Management companies are navigating resilient travel demand alongside rising costs, shifting guest expectations and an increasingly complex operating environment in 2026. Hotel Business spoke with Daniel del Olmo, president/CEO, Sage Hospitality Group; Thomas Luersen, president, Coraltree Hospitality; Scott Roby, president, Parable Hospitality; Mack Sims, principal/president, OTH Hotels Resorts; Dan Walworth, chief compliance and strategy officer, HEI Hotels and Resorts; and Scott Webb, president, Kolter Hospitality, to discuss how these dynamics are reshaping performance and strategy.
—Gregg Wallis
What are the biggest operational challenges you are facing today?
del Olmo: Labor and cost pressures remain defining operational realities for our industry. But the conversation has evolved beyond simply filling roles or managing labor hours. The real challenge is building sustainable, compelling careers that attract, develop and retain great people.
Hospitality is, at its core, a people business. When associates feel supported, empowered and connected to a clear sense of purpose, service improves and performance follows.
At the same time, operators must maintain creativity and quality while managing rising costs across the P&L. That requires disciplined operations, thoughtful design and a clear understanding of what truly creates value for the guest. Impression through design matters, but without genuine hospitality and human connection it does not have nearly the same impact.
Luersen: The most persistent operational challenge continues to center on people—specifically attracting, retaining and developing great talent in an industry where expectations have evolved significantly. Today’s workforce is looking for purpose, flexibility and clear growth opportunities, not just a paycheck. As leaders, we must meet those expectations in a genuine and sustainable way. This trend manifests itself in “all things about culture.”
At the same time, we are balancing leaner labor models with higher guest expectations. This requires being very intentional about how and where we deploy our teams, ensuring the right people are focused on the moments that matter most in the guest journey. Technology tools are increasingly effective in alleviating some behind the scenes duties, allowing greater focus on the guest experience. Retention today is driven by culture, leadership and connection to work, and we are investing heavily in leadership development and team engagement to build resilient, high performing organizations.
Roby: One of the biggest challenges we are facing continues to be labor. We’re still seeing persistent cost pressure, but at the same time, there’s a real need to retain strong culture and deliver a high level of service. Balancing cost control and people investment is an ongoing focus.
We’re also dealing with rising costs across virtually every line item, from goods and services to insurance and utilities. That’s forcing operators to be much more disciplined and intentional in how they run their businesses, with a sharper focus on how to operate efficiently without compromising the guest experience.

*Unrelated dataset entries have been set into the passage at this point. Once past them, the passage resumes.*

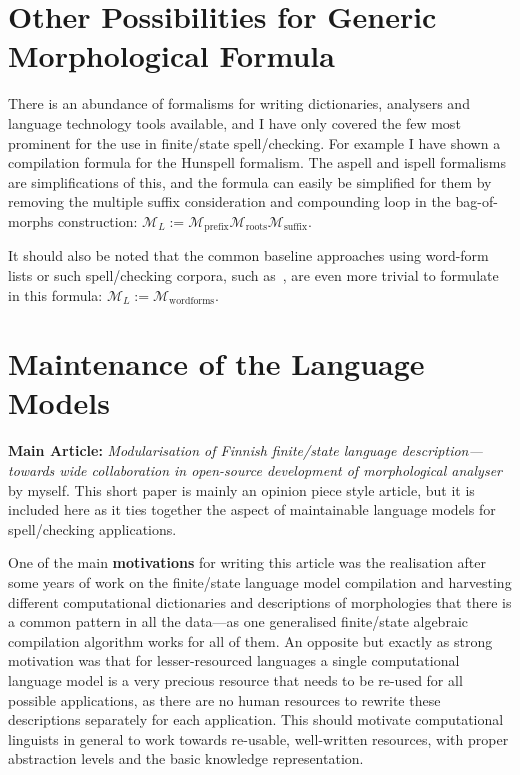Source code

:\documentclass[officiallayout]{unihelcompling}
\begin{document}
\section{Other Possibilities for Generic Morphological Formula}
\label{sec:other-lms}

There is an abundance of formalisms for writing dictionaries, analysers and
language technology tools available, and I have only covered the few most
prominent for the use in finite\-/state spell\-/checking. For example I have
shown a compilation formula for the Hunspell formalism. The aspell and ispell
formalisms are simplifications of this, and the formula can easily be
simplified for them by removing the multiple suffix consideration and
compounding loop in the bag-of-morphs construction: $\mathcal{M}_L :=
\mathcal{M}_\mathrm{prefix} \mathcal{M}_\mathrm{roots} \mathcal{M}_\mathrm{suffix}$.

It should also be noted that the common baseline approaches using word-form
lists or such spell\-/checking corpora, such as~\citet{norvig2010howto}, are even
more trivial to formulate in this formula: $\mathcal{M}_L :=
\mathcal{M}_\mathrm{wordforms}$.

\section{Maintenance of the Language Models}
\label{sec:maintenance}

\textbf{Main Article:} \emph{Modularisation of Finnish finite\-/state language 
description—towards wide collaboration in open-source development of
morphological analyser} by myself. This short paper is mainly an opinion
piece style article, but it is included here as it ties together the
aspect of maintainable language models for spell\-/checking applications.

One of the main \textbf{motivations} for writing this article was the
realisation after some years of work on the finite\-/state language model
compilation and harvesting different computational dictionaries and
descriptions of morphologies that there is a common pattern in all the
data---as one generalised finite\-/state algebraic compilation algorithm works
for all of them. An opposite but exactly as strong motivation was that for
lesser-resourced languages a single computational language model is a very
precious resource that needs to be re-used for all possible applications, as
there are no human resources to rewrite these descriptions separately for each
application. This should motivate computational linguists in general to work
towards re-usable, well-written resources, with proper abstraction levels and
the basic knowledge representation.
\end{document}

When it comes to distribution, the landscape is increasingly fragmented and maintaining rate integrity while also driving profitable demand has become more complex than ever. It requires a very strategic approach to channel management to make sure we’re not sacrificing long-term value for short-term gains.
Sims: The biggest challenge is protecting profitability while maintaining service standards. Hotels are navigating higher operating costs and ongoing labor constraints, both in terms of staffing and rising wages, while also dealing with increased expenses. The pressure is not just on finding talent, but on running more efficiently without weakening the guest experience.
That really comes down to balancing efficiency with guest experience. Teams need to be more thoughtful about how they deploy resources and more intentional about where service moments matter most, especially as guest expectations continue to rise.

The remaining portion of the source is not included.